**Stored records:**
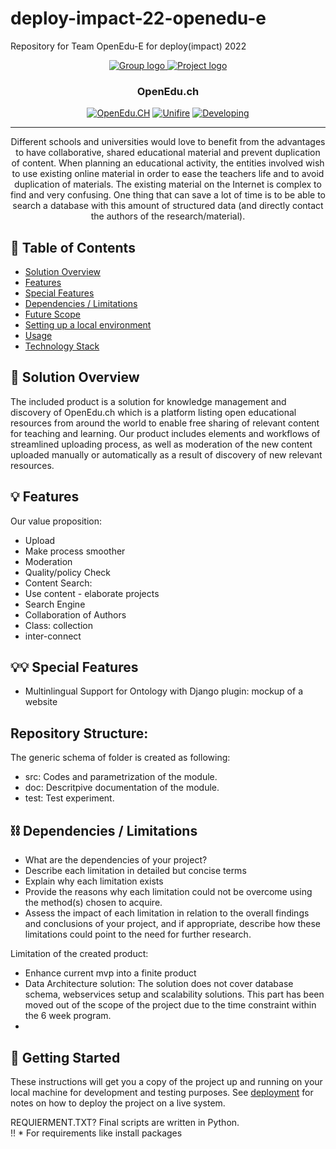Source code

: # deploy-impact-22-openedu-e
Repository for Team OpenEdu-E for deploy(impact) 2022

<p align="center">
  <a href="" rel="noopener">
 <img src="https://user-images.githubusercontent.com/37207832/202691843-84df34e0-180e-40ee-b70d-5a2b37bb5ea2.png" alt="Group logo">
 <img src="https://user-images.githubusercontent.com/37207832/199510757-5fde0b18-bd73-49bc-8c32-1a8827dcdf81.png" alt="Project logo">


</a>
</p>
<h3 align="center">OpenEdu.ch</h3>

<div align="center">

  [![OpenEdu.CH](https://img.shields.io/badge/project-OpenEdu-orange.svg)](http://openedu.ch) 
  [![Unifire](https://img.shields.io/badge/team-Unifire-orange.svg)](http://openedu.ch) 
  [![Developing](https://img.shields.io/badge/status-Dev-orange.svg)](http://openedu.ch) 

</div>

---

<p align="center"> 
Different schools and universities would love to benefit from the advantages to have collaborative, shared educational material and prevent duplication of content. When planning an educational activity, the entities involved wish to use existing online material in order to ease the teachers life and to avoid duplication of materials. The existing material on the Internet is complex to find and very confusing. One thing that can save a lot of time is to be able to search a database with this amount of structured data (and directly contact the authors of the research/material).
<br> 
</p>

## 📝 Table of Contents
- [Solution Overview](#solution_overview)
- [Features](#features)
- [Special Features](#special_features)
- [Dependencies / Limitations](#limitations)
- [Future Scope](#future_scope)
- [Setting up a local environment](#getting_started)
- [Usage](#usage)
- [Technology Stack](#tech_stack) 

## 🧐 Solution Overview <a name = "solution_overview"></a>
The included product is a solution for knowledge management and discovery of OpenEdu.ch which is a platform listing open educational resources from around the world to enable free sharing of relevant content for teaching and learning. 
Our product includes elements and workflows of streamlined uploading process, as well as moderation of the new content uploaded manually or automatically as a result of discovery of new relevant resources.  


## 💡 Features <a name = "features"></a>
Our value proposition:

- Upload
- Make process smoother
- Moderation
- Quality/policy Check
- Content Search:
- Use content - elaborate projects
- Search Engine
- Collaboration of Authors
- Class: collection
- inter-connect


## 💡💡 Special Features <a name = "specialfeatures"></a>
- Multinlingual Support for Ontology with Django plugin: mockup of a website


## Repository Structure: 
The generic schema of folder is created as following:
- src: Codes and parametrization of the module.
- doc: Descritpive documentation of the module.
- test: Test experiment.  

## ⛓️ Dependencies / Limitations <a name = "limitations"></a>
- What are the dependencies of your project?
- Describe each limitation in detailed but concise terms
- Explain why each limitation exists
- Provide the reasons why each limitation could not be overcome using the method(s) chosen to acquire.
- Assess the impact of each limitation in relation to the overall findings and conclusions of your project, and if 
appropriate, describe how these limitations could point to the need for further research.

Limitation of the created product:
- Enhance current mvp into a finite product
- Data Architecture solution: The solution does not cover database schema, webservices setup and scalability solutions. This part has been moved out of the scope of the project due to the time constraint within the 6 week program. 
- 

## 🏁 Getting Started <a name = "getting_started"></a>
These instructions will get you a copy of the project up and running on your local machine for development 
and testing purposes. See [deployment](#deployment) for notes on how to deploy the project on a live system.

REQUIERMENT.TXT?
Final scripts are written in Python.  
!! * For requirements like install packages 

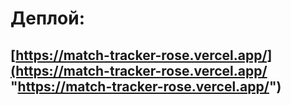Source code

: # Деплой:
## [https://match-tracker-rose.vercel.app/](https://match-tracker-rose.vercel.app/ "https://match-tracker-rose.vercel.app/")
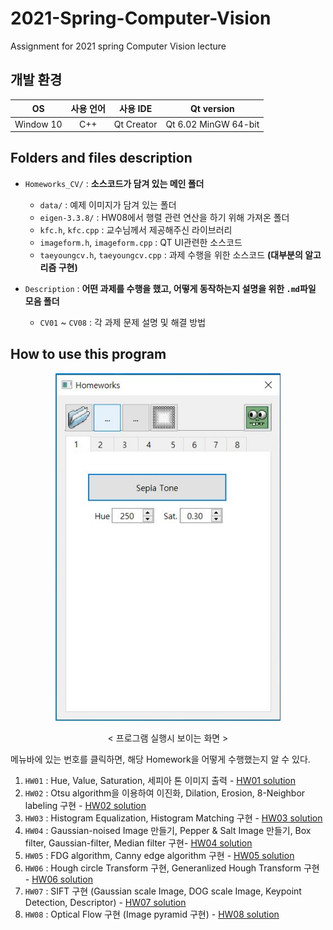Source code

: # 2021-Spring-Computer-Vision

Assignment for 2021 spring Computer Vision lecture  

## 개발 환경  
|OS|사용 언어|사용 IDE|Qt version|
|:---:|:---:|:---:|:---:|
|Window 10|C++|Qt Creator|Qt 6.02 MinGW 64-bit|  

## Folders and files description  

- `Homeworks_CV/` : **소스코드가 담겨 있는 메인 폴더**  
  - `data/` : 예제 이미지가 담겨 있는 폴더  
  - `eigen-3.3.8/` : HW08에서 행렬 관련 연산을 하기 위해 가져온 폴더  
  - `kfc.h`, `kfc.cpp` : 교수님께서 제공해주신 라이브러리  
  - `imageform.h`, `imageform.cpp` : QT UI관련한 소스코드  
  - `taeyoungcv.h`, `taeyoungcv.cpp` : 과제 수행을 위한 소스코드 **(대부분의 알고리즘 구현)**  

- `Description` : **어떤 과제를 수행을 했고, 어떻게 동작하는지 설명을 위한 `.md`파일 모음 폴더**  
  - `CV01` ~ `CV08` : 각 과제 문제 설명 및 해결 방법  

## How to use this program 

<p align="center"><img src="Description/Image/main.JPG" width="360px"></p>  
<p align="center"> < 프로그램 실행시 보이는 화면 ></p>  

메뉴바에 있는 번호를 클릭하면, 해당 Homework을 어떻게 수행했는지 알 수 있다.  
1. `HW01` : Hue, Value, Saturation, 세피아 톤 이미지 출력 - [HW01 solution](https://github.com/Taeyoung96/2021-Spring-Computer-Vision/blob/master/Description/cv01.md)  
2. `HW02` : Otsu algorithm을 이용하여 이진화, Dilation, Erosion, 8-Neighbor labeling 구현 - [HW02 solution](https://github.com/Taeyoung96/2021-Spring-Computer-Vision/blob/master/Description/cv02.md)  
3. `HW03` : Histogram Equalization, Histogram Matching 구현 - [HW03 solution](https://github.com/Taeyoung96/2021-Spring-Computer-Vision/blob/master/Description/cv03.md)  
4. `HW04` : Gaussian-noised Image 만들기, Pepper & Salt Image 만들기, Box filter, Gaussian-filter, Median filter 구현- [HW04 solution](https://github.com/Taeyoung96/2021-Spring-Computer-Vision/blob/master/Description/cv04.md)  
5. `HW05` : FDG algorithm, Canny edge algorithm 구현 - [HW05 solution](https://github.com/Taeyoung96/2021-Spring-Computer-Vision/blob/master/Description/cv05.md)  
6. `HW06` : Hough circle Transform 구현, Generanlized Hough Transform 구현 - [HW06 solution](https://github.com/Taeyoung96/2021-Spring-Computer-Vision/blob/master/Description/cv06.md)  
7. `HW07` : SIFT 구현 (Gaussian scale Image, DOG scale Image, Keypoint Detection, Descriptor) - [HW07 solution](https://github.com/Taeyoung96/2021-Spring-Computer-Vision/blob/master/Description/cv07.md)  
8. `HW08` : Optical Flow 구현 (Image pyramid 구현) - [HW08 solution](https://github.com/Taeyoung96/2021-Spring-Computer-Vision/blob/master/Description/cv08.md)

**Task objective:** Return, with no change at all, every line in the entries above from the line containing "## 🧐 Solution" through the line containing "- Search Engine".

**Response:**
## 🧐 Solution Overview <a name = "solution_overview"></a>
The included product is a solution for knowledge management and discovery of OpenEdu.ch which is a platform listing open educational resources from around the world to enable free sharing of relevant content for teaching and learning. 
Our product includes elements and workflows of streamlined uploading process, as well as moderation of the new content uploaded manually or automatically as a result of discovery of new relevant resources.  


## 💡 Features <a name = "features"></a>
Our value proposition:

- Upload
- Make process smoother
- Moderation
- Quality/policy Check
- Content Search:
- Use content - elaborate projects
- Search Engine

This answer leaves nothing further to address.